One afternoon she stumbled and fell on the clay when it was still slippery and wet from a recent rainfall. She never failed to leave the pit before twilight, but this time she decided to wait until it was dark so that her sullied coat would attract less attention. Wisely she refrained from using her brush on the wet clay.

Having always left the pit at an earlier hour, she felt that an explanation was due to her soldiers; to announce simply that she had fallen down was out of the question. She knew that her men trusted her and would therefore accept in good faith any reason she chose to give them for this abrupt change in her day's routine, but convincing herself was a more difficult task. She never told them anything until she really believed what she was going to say. After concentrating a few minutes, she summoned them with a bugle call.

"Men," she began, once they were lined up at attention, "I'm staying an hour longer today than usual, so I can work on the mountain goat maneuvers. I explained mountain-goat fighting last week, but I'll tell you what it is again. It's a special technique used in the mountains around big cliffs. No machine can do mountain-goat fighting. We're going to specialize." She paused. "Even though I'm staying, I want you to go right ahead and have your recreation hour as usual, like you always do the minute I leave. I have total respect for your recreation, and I know you fight as hard as you play."

She dismissed them and walked up to her own headquarters in the deepest part of the pit. At the end of the day the color of the red pit deepened; then, after the sun had sunk behind the hill, the clay lost its color. She began to feel cold and a little uneasy. She was so accustomed to leaving her men each day at the same hour, just before they thronged into the gymnasium, that now lingering on made her feel like an intruder.

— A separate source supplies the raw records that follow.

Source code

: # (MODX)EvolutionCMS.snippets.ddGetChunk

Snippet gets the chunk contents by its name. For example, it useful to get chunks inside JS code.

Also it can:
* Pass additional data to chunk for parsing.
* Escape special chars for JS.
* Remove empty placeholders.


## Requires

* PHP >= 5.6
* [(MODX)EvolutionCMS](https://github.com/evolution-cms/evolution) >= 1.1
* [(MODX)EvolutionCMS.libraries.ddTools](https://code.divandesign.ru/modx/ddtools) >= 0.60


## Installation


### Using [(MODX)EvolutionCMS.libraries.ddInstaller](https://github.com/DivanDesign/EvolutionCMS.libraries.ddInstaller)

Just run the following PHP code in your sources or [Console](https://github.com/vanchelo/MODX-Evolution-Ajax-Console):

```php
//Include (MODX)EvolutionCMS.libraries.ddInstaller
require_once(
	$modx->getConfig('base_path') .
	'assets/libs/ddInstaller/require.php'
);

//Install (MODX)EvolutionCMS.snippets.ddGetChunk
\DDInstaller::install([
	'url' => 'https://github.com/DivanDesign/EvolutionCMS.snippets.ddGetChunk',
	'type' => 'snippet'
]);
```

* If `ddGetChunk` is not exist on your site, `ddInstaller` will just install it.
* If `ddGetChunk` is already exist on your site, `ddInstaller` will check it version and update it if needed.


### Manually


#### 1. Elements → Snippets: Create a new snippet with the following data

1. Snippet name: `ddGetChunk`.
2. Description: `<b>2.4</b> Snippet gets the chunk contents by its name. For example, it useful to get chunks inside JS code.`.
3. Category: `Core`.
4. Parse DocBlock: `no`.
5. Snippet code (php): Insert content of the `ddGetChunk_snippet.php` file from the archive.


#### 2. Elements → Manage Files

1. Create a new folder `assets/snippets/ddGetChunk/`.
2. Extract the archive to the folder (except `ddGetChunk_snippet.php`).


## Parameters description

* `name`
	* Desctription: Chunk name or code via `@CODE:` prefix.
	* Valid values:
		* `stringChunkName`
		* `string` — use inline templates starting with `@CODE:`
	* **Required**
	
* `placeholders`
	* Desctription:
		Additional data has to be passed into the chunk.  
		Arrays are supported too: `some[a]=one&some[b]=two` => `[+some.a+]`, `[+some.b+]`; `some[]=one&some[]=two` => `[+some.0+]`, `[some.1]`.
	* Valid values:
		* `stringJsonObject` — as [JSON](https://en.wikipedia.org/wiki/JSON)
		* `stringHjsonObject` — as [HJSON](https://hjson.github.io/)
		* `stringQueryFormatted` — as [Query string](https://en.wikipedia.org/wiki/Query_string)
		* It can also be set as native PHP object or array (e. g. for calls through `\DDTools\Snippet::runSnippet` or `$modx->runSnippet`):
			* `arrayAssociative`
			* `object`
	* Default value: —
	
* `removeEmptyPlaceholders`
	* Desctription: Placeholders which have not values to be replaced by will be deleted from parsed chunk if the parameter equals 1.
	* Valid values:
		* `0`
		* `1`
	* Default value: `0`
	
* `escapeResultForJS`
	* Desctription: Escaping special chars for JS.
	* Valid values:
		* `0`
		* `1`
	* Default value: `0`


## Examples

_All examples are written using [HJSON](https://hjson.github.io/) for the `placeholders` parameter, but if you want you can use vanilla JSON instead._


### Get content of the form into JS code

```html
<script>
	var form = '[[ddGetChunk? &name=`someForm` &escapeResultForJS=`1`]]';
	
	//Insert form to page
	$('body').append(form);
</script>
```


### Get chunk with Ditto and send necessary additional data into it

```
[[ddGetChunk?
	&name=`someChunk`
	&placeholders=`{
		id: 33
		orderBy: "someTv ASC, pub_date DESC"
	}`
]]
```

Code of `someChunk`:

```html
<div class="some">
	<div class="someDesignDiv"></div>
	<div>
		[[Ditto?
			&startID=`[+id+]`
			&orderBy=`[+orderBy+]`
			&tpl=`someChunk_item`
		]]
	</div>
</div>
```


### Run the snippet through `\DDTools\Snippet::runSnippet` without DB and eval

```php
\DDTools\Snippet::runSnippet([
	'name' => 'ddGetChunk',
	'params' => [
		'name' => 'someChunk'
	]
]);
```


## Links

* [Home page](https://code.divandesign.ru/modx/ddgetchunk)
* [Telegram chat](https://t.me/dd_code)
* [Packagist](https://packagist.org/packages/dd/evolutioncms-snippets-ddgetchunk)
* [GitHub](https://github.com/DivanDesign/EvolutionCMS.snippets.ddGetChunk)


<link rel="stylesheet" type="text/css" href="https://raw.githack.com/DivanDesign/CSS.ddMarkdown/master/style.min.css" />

It was almost night when she climbed out of the pit. She glanced up at the hilltop house and then started down toward the deserted lower road. When she reached the outskirts of town she chose the darkest streets so that the coat would be less noticeable. She hated the thick pats of clay that were embedded in its wool; moreover she was suffering from a sense of inner untidiness as a result of the unexpected change in her daily routine. She walked along slowly, scuffing her heels, her face wearing the expression of a person surfeited with food. Far underneath her increasingly lethargic mood lurked a feeling of apprehension; she knew she would be reprimanded for returning home after dark, but she never would admit either the possibility of punishment or the fear of it. At this period she was rapidly perfecting a psychological mechanism which enabled her to forget, for long stretches of time, that her parents existed.

She found her father in the vestibule hanging his coat up on a peg. Her heart sank as he turned around to greet her. Without seeming to, he took in the pats of clay at a glance, but his shifting eyes never alighted candidly on any object.